The government should be more proactive in adjusting policies related to the structure of agriculture and the revival of fallow paddy fields. The authorities should also assist and lead small-scale farmers in establishing “farming to order,” encouraging existing farmers and agribusiness to engage in contract production that would allow small-scale farmers to operate as satellite farms for agribusinesses. This would help solve problems of agricultural production and marketing.
There are some kinds of agriculture that require large amounts of capital and high-tech equipment, such as facility agriculture and plant factories that employ things like biotechnology, environmental control and automation to break through normal agricultural constraints of season and space. In such cases, the government should improve the investment environment for agribusinesses and provide them with tax incentives to produce high-end agricultural products.
More important still, the government needs to be more proactive in developing markets for Taiwanese agricultural products in China, and it also needs to improve the structure of agricultural production and upgrade it. Current policies regarding Chinese agricultural products are overly protective, lacking an overall strategy and incapable of maximizing Taiwan’s agricultural advantages.
Despite China and Taiwan having signed the cross-strait Economic Cooperation Framework Agreement (ECFA), marketing of Taiwan’s agricultural products in China is still at an early stage and a long time is still needed before steady marketing channels and regular groups of consumers can be formed.
The government should take quicker action to overcome marketing and transport bottlenecks affecting Taiwanese agricultural products sold in China, and it should gradually explore and establish systems and modes of cooperation that are more in line with the respective characteristics and interests of Taiwan and China.
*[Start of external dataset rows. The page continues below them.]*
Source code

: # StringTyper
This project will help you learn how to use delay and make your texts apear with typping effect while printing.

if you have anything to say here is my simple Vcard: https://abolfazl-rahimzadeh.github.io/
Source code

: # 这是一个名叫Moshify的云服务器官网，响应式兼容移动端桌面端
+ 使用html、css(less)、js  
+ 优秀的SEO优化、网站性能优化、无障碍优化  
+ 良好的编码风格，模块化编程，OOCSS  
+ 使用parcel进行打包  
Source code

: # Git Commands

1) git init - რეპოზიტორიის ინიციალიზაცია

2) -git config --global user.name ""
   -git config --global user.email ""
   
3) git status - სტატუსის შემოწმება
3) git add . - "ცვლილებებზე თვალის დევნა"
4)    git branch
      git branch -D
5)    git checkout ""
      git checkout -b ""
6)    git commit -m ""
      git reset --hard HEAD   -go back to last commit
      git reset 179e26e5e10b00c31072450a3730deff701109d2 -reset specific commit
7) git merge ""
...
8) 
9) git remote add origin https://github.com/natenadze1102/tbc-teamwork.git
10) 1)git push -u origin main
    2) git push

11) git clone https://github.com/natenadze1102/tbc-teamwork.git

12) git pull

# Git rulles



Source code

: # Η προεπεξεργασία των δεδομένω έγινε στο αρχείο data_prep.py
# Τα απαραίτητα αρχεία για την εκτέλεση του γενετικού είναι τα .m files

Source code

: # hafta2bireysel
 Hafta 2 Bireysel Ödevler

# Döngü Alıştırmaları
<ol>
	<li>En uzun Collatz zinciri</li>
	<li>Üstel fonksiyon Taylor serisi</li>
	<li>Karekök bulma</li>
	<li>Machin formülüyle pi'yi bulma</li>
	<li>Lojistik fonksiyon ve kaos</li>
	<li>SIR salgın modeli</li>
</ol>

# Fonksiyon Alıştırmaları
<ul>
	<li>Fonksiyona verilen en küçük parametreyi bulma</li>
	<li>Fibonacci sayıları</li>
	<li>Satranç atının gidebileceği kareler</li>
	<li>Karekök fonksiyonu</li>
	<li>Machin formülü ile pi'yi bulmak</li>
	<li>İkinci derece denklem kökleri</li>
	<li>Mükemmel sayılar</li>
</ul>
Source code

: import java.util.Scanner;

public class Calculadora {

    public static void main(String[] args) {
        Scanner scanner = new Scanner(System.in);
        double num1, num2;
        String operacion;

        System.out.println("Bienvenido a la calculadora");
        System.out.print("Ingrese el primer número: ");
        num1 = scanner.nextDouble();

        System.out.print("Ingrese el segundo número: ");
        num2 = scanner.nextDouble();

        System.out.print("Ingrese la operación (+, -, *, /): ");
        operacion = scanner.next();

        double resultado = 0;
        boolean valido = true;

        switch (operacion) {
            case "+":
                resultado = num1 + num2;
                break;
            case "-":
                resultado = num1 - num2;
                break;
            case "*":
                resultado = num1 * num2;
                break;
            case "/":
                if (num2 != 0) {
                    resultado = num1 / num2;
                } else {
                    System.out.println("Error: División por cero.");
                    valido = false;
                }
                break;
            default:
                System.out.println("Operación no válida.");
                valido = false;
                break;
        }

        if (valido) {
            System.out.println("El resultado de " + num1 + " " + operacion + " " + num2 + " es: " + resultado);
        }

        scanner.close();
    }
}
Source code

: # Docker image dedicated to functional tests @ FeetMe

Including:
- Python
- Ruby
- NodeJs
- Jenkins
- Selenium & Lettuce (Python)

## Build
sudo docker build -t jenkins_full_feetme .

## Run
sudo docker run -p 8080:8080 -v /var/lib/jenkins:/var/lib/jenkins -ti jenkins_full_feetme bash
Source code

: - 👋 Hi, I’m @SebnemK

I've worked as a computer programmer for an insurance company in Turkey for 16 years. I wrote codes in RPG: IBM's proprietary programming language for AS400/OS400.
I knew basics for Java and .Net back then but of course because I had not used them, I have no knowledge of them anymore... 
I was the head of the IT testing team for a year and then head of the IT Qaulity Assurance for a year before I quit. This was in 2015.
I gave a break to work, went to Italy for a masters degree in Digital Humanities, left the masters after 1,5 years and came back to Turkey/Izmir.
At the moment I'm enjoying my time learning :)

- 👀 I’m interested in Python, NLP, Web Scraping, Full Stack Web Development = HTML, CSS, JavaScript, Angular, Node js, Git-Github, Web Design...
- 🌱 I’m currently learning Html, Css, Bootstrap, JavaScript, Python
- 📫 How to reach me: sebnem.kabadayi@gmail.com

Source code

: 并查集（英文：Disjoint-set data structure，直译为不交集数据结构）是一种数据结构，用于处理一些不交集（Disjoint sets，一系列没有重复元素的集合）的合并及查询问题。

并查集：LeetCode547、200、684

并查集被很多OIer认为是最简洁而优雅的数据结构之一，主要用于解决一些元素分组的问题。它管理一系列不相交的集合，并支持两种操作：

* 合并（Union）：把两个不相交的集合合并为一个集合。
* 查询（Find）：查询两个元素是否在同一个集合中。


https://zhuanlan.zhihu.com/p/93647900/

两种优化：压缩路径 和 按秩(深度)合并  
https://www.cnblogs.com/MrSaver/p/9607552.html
We should move away from the current purchasing pattern in which China buys up Taiwan’s otherwise unsellable agricultural products, and toward one of more regular direct purchasing. This would allow trade cooperation with China to revive the use of farmland and improve the structure of our agricultural production.
In addition, agricultural departments should not be left out of the ECFA. Permanent mechanisms for mutual aid and consultation should be established to make cross-strait trade in agricultural products more systematic. That will help lay the groundwork for entry into free trade agreements with ASEAN and other countries.
Peng Tso-kwei is a chair professor at Asia University and chairman of the Taiwan Society of Rural Development Planning.